Iran may be on the verge of gaining devastating leverage over President Donald Trump as the search for a missing American pilot entered its second day Saturday — drawing dark parallels to a hostage crisis that analysts warn could define his presidency the way the 1979 crisis defined Jimmy Carter's.
Iranian state media has already broadcast calls for residents to capture the "enemy's pilot or pilots" and turn them over alive to security forces for a reward. A Black Hawk helicopter involved in the search was hit by ground fire on Friday. A second American aircraft, an A-10 Warthog, crashed in the Persian Gulf region, though its pilot was rescued.
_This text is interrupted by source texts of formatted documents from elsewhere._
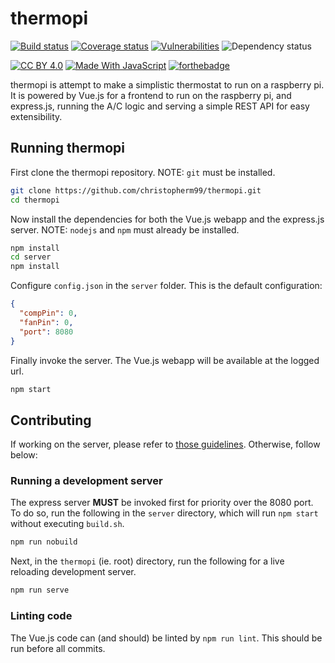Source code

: # thermopi

[![Build status](https://img.shields.io/travis/christopherm99/thermopi.svg?style=for-the-badge)](https://travis-ci.org/christopherm99/thermopi)
[![Coverage status](https://img.shields.io/coveralls/github/christopherm99/thermopi.svg?style=for-the-badge)](https://coveralls.io/github/christopherm99/thermopi)
[![Vulnerabilities](https://img.shields.io/snyk/vulnerabilities/github/christopherm99/thermopi.svg?style=for-the-badge)](https://github.com/christopherm99/thermopi/network/alerts)
![Dependency status](https://github.com/christopherm99/thermopi/network/alerts)

[![CC BY 4.0](https://forthebadge.com/images/badges/cc-by.svg)](https://creativecommons.org/licenses/by/4.0/legalcode)
[![Made With JavaScript](https://forthebadge.com/images/badges/made-with-javascript.svg)](https://forthebadge.com)
[![forthebadge](https://forthebadge.com/images/badges/60-percent-of-the-time-works-every-time.svg)](https://forthebadge.com)

thermopi is attempt to make a simplistic thermostat to run on a raspberry pi. It is powered by Vue.js for a frontend to run on the raspberry pi, and express.js, running the A/C logic and serving a simple REST API for easy extensibility.

## Running thermopi

First clone the thermopi repository. NOTE: `git` must be installed.
```bash
git clone https://github.com/christopherm99/thermopi.git
cd thermopi
```
Now install the dependencies for both the Vue.js webapp and the express.js server. NOTE: `nodejs` and `npm` must already be installed.
```bash
npm install
cd server
npm install
```
Configure `config.json` in the `server` folder. This is the default configuration:
```json
{
  "compPin": 0,
  "fanPin": 0,
  "port": 8080
}
```
Finally invoke the server. The Vue.js webapp will be available at the logged url.
```bash
npm start
```

## Contributing

If working on the server, please refer to [those guidelines](https://github.com/christopherm99/thermopi/tree/master/server). Otherwise, follow below:

### Running a development server

The express server **MUST** be invoked first for priority over the 8080 port. To do so, run the following in the `server` directory, which will run `npm start` without executing `build.sh`. 
```bash
npm run nobuild
```
Next, in the `thermopi` (ie. root) directory, run the following for a live reloading development server.
```bash
npm run serve
```

### Linting code

The Vue.js code can (and should) be linted by `npm run lint`. This should be run before all commits.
Experts told Yeganeh Torbati of The New York Times that Trump will face an unthinkable choice if Iran captures the missing airman.
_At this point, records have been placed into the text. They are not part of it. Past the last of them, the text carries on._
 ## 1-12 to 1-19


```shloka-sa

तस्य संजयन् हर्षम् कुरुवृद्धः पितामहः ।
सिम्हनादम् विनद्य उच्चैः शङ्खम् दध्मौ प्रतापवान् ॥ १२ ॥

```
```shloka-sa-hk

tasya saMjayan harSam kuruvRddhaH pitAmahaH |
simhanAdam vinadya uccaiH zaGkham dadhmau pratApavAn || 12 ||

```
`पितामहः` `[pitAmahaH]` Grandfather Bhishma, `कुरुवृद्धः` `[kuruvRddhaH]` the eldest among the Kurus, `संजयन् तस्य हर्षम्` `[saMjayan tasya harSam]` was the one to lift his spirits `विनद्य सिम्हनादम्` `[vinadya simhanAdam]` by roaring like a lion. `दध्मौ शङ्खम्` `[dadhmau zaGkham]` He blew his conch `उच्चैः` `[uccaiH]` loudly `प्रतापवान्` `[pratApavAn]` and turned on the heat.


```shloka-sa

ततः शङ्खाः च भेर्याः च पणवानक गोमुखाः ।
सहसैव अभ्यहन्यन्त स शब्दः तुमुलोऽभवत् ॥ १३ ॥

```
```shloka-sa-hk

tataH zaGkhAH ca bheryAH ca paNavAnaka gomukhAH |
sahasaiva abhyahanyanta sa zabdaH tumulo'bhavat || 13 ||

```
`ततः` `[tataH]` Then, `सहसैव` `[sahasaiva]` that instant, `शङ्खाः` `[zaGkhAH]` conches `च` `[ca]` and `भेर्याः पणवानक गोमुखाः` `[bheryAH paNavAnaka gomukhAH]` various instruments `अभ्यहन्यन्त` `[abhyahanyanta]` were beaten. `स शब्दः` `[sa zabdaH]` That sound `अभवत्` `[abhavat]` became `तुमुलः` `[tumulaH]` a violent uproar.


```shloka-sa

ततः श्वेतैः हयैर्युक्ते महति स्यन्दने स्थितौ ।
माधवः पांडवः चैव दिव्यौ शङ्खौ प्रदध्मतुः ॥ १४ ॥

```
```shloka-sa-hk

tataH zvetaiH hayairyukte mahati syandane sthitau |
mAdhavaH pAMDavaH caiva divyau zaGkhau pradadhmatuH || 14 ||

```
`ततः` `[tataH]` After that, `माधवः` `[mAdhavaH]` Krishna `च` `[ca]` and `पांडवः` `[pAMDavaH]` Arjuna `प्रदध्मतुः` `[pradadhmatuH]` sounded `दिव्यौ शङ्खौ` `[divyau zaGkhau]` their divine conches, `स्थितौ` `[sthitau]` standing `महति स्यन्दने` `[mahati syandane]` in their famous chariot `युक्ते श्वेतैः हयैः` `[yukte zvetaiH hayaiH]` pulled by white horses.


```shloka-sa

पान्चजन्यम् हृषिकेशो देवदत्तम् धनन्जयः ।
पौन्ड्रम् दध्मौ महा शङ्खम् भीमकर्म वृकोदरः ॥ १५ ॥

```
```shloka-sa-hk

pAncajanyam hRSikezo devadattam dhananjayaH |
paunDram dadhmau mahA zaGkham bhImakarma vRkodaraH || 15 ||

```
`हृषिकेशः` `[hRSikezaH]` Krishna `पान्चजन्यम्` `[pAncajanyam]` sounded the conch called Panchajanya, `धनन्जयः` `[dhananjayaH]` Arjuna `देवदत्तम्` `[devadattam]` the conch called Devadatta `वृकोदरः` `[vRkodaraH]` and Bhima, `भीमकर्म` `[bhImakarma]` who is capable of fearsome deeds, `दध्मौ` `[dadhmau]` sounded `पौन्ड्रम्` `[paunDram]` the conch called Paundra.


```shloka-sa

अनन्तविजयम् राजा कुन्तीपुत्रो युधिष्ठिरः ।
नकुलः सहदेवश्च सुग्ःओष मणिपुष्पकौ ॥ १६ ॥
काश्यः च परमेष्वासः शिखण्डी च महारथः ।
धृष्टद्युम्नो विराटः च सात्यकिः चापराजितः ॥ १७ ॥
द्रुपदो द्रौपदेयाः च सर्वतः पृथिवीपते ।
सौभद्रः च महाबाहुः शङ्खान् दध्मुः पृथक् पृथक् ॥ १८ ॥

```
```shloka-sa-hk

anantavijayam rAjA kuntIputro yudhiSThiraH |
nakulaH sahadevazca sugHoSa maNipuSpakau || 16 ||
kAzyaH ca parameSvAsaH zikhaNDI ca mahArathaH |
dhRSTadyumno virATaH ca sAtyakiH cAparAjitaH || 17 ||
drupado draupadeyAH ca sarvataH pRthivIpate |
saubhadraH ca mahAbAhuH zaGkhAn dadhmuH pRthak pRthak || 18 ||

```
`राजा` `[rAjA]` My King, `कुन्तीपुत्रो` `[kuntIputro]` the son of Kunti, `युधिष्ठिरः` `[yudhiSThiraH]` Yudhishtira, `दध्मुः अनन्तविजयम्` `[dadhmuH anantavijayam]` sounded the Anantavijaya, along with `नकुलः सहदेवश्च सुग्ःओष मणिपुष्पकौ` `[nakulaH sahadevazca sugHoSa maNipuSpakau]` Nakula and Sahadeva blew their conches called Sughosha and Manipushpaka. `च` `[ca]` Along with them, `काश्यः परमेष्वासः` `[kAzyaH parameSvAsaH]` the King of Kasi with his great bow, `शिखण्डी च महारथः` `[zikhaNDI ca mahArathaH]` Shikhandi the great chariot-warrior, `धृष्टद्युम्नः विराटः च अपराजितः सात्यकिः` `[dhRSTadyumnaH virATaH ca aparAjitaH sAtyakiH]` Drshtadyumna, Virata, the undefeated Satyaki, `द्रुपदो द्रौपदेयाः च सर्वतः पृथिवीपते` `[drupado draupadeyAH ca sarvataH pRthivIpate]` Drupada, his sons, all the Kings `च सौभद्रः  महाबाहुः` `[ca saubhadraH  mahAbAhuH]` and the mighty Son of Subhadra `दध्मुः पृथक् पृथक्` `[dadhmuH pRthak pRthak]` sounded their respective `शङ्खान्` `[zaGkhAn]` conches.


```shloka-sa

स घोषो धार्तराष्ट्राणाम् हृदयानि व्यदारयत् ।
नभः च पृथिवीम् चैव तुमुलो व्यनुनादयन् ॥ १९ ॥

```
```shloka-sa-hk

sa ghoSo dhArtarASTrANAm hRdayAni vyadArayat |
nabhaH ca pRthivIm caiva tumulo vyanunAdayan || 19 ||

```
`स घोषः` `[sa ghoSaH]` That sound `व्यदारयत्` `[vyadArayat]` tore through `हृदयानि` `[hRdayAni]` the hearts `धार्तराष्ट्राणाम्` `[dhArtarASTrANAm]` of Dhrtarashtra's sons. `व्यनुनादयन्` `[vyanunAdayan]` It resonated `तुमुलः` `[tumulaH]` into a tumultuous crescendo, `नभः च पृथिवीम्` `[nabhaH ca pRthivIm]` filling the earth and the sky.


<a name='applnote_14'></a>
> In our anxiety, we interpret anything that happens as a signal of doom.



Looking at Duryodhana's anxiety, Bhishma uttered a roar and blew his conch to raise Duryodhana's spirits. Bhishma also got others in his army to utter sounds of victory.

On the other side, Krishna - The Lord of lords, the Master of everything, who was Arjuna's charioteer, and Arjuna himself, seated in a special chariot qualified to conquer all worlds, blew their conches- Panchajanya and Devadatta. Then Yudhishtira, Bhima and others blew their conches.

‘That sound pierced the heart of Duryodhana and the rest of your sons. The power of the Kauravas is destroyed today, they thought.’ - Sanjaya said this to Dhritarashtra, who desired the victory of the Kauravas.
"They really do want to present this image of victory and also to humiliate Trump,” said Hamidreza Azizi, an Iran security expert at the German Institute for International and Security Affairs.
Iran would likely parade the captured pilot on camera rather than negotiate privately, maximizing propaganda value while extracting concessions behind the scenes, wrote Torbati.
Trump himself repeatedly called Jimmy Carter's handling of the hostage crisis "pathetic," but may be staring down a version of his own.
"A U.S. hostage in Iran would likely compound the existing skepticism among Americans about this war and complicate Trump’s already unappealing options for ending the US military operations in Iran," Brookings Institution vice president Suzanne Maloney warned.
The analysis comes as Iran's parliament speaker taunted Washington on social media Friday: "Hey! Can anyone find our pilots? Please?"